Design awards honor imaginative trends in furnishings
New York
Interior designers are always looking for new problem-solving furnishings and for more interesting ways of putting rooms together.
Each year, the Resources Council Inc., a national association of interior furnishings manufacturers and suppliers, aids that process by sponsoring a product design awards program. It is a juried competition to help ferret out innovative and creative designs that have been introduced in the previous year.
In 1981 the jury considered 350 entries, from which 23 winners were chosen to receive ''Roscoe'' awards. The categories represented both residential and contract furnishings and recognized the imaginative use of materials, color, and fine craftsmanship, as well as excellence of adaptation or reproduction.
The three award-winning products shown here indicate a few notable decorating trends as well. The elegant ''classic dining pedestal,'' designed by Bill Goldsmith for LCS Inc. in New York, is part of a new look for dining rooms. This look involves the use of handsome disparate assemblages of furniture, rather than matched dining room suites.
''Many people today are investing in a single dining room table that pleases them enormously,'' explains Mr. Goldsmith, ''and then fitting the dining chairs around it that they think complement it or contrast with it most.'' His dining pedestal, with a glass or a marble top, would look as good with traditional chairs as with very modern ones.
The idea for the base came from the classic Greek or Roman column, but the designer interprets it in such contemporary materials as clear Lucite, yellow metal, and mirror. He terms it ''basic design'' because it is both simple and timeless.
''It is the kind of design that lots of people are looking for today,'' the designer says, ''because the cost of furniture is high, and they are being more careful and thoughtful in their purchases. They are looking for things they think they will enjoy for a very long time, and not fads. Actually, this pedestal table could serve in many places, or, without its round top, it could make a great sculpture stand, so it has a lot of versatility.''
The award-winning Japanese console designed by Isabel Mitchell for her firm, Ambience, in New York City, meets another kind of need. It is the kind of table that goes many places and does many things.
''I find that console tables are a major item in today's interior design schemes,'' comments Mrs. Mitchell, who was herself an interior designer for 15 years. ''A console table is a wonderful way to make a design statement quickly, and it can prove useful in many ways. I use consoles in living rooms, dining rooms, entrance foyers, and bedrooms. I place them behind free-standing sofas and against walls. I also use them to hold serving pieces and cups and saucers in small dining areas, and to hold magazines, books, and small television sets in bedrooms.''
Mrs. Mitchell's prize-winning console is 54 inches long, 32 inches high, and 18 inches deep and is covered with a leather parchment that makes it impervious to liquids and to the hazards of ordinary wear and tear. She put the shelf underneath ''almost as an afterthought,'' she says, recalling how nice it is to discover a bit of unexpected storage and display space in a newly acquired piece of furniture. She says the design is a modernization of a traditional Japanese form.

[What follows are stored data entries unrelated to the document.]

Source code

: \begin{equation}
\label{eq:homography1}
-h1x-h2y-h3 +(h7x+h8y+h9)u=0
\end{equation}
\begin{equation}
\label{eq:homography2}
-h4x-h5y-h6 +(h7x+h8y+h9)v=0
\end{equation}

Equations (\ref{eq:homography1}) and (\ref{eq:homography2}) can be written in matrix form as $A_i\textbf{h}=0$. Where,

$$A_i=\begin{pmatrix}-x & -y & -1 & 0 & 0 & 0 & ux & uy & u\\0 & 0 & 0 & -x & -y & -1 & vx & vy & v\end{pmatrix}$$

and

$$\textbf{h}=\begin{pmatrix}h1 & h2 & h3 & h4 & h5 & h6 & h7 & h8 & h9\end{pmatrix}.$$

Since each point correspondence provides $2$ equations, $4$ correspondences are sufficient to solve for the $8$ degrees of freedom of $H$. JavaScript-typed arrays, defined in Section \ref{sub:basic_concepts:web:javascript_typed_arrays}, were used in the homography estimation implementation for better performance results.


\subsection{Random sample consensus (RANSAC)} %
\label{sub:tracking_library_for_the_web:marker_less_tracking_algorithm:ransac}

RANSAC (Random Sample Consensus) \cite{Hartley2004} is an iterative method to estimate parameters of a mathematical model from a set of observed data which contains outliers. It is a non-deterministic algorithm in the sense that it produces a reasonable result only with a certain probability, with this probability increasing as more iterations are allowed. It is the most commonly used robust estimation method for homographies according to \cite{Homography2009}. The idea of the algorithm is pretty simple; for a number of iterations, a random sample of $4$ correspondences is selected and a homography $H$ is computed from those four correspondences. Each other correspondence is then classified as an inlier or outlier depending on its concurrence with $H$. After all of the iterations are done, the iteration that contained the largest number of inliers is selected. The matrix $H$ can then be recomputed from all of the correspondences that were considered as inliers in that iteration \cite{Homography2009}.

The ''Kessler Torchere'' by R. J. Randolph, Chicago, is a contemporary version of the classic tall electric floor lamp which gives indirect light. It was designed by Douglas N. Gordon as a new answer to the continuing demand for floor lamps that are unobtrusive in appearance but capable of general illumination for specific areas.
Sherman R. Emery, editor of Interior Design magazine and one of the jurors, says the quality of this year's entries was high. He was impressed with such other award winners as the leather floor tiles made by Middletown Leather Company, and the textiles that appeared to use air brush techniques on printed fabrics. He mentioned, too, the ''painterly'' effects of ''Giverny,'' a hand-screened print designed by Richard Kitchen for Groundworks in New York.

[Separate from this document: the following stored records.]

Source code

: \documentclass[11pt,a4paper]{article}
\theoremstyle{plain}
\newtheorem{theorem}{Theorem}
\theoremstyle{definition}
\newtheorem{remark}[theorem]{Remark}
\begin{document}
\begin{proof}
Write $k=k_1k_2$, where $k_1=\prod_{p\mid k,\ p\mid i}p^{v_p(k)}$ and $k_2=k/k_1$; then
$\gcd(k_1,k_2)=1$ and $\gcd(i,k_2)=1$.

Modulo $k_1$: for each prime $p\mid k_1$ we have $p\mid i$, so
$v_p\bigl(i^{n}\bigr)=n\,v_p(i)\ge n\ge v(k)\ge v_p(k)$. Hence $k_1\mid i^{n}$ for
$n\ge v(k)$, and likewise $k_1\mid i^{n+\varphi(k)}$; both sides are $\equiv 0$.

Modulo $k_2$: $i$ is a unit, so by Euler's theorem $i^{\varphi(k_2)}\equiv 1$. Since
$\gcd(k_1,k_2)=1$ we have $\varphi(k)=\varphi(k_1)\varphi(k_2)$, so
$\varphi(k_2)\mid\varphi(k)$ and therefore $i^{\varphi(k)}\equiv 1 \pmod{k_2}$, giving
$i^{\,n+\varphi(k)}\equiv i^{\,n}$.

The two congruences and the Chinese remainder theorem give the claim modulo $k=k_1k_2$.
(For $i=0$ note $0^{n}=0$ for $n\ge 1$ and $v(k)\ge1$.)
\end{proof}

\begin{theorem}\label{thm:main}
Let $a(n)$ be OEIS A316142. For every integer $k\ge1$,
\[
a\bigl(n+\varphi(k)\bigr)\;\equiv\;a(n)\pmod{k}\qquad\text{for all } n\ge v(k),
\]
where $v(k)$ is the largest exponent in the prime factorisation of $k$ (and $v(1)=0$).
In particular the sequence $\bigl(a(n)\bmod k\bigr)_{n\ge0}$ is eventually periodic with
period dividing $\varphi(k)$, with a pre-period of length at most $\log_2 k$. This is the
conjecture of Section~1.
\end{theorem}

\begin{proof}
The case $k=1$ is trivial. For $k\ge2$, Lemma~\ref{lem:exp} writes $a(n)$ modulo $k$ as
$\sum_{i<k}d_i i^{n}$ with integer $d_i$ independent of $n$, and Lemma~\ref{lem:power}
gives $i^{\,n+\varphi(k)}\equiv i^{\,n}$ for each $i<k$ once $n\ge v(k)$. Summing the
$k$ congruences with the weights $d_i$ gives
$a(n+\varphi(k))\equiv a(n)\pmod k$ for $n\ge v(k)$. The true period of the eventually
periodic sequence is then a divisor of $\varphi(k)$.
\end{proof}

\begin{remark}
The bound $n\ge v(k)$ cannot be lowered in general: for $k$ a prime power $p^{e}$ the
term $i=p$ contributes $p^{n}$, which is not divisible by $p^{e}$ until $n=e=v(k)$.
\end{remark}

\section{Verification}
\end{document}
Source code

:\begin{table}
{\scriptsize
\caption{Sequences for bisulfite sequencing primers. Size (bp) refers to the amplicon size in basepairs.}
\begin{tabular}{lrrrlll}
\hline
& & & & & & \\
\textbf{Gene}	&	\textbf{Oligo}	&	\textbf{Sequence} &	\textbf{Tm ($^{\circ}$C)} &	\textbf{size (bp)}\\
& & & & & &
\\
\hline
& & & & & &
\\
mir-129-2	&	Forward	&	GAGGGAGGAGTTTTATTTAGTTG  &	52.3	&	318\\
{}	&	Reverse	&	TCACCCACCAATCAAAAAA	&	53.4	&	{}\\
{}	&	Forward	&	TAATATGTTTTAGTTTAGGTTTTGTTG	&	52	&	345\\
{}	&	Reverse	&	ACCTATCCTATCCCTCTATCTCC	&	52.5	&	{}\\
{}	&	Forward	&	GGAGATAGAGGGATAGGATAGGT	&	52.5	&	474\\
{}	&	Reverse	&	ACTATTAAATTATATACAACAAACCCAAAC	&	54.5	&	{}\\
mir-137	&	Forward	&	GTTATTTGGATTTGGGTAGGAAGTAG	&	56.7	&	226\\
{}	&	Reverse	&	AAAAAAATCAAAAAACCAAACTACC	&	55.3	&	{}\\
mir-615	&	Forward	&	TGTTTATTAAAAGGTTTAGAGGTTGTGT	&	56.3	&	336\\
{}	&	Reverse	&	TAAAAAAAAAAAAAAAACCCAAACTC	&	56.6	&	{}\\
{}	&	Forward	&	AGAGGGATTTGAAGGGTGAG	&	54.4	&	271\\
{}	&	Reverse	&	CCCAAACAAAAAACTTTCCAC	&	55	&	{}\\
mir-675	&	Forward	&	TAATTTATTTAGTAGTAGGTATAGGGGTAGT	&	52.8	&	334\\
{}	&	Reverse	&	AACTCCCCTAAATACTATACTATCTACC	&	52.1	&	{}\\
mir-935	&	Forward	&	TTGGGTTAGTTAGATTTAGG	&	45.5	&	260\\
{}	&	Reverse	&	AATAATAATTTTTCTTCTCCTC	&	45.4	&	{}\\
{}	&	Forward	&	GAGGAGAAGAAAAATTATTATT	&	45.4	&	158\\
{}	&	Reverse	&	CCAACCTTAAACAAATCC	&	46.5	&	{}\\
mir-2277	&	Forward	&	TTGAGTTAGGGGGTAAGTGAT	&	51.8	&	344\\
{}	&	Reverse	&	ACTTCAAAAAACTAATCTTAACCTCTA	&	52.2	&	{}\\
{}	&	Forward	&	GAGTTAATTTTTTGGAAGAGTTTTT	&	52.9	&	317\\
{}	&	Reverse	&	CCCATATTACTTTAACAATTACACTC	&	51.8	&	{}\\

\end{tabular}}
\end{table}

For the first time, a rag rug took the award in the traditional rug category. This prize-winner, obviously woven to suit the current look of country furnishings, was designed by Harry Flitterman for Harmony Carpet in New York, and is a fringed rectangle of soft multicolored pastels. In the casual furniture category, a relatively inexpensive and very simple wicker club chair by Walters Wicker Inc. captured the award.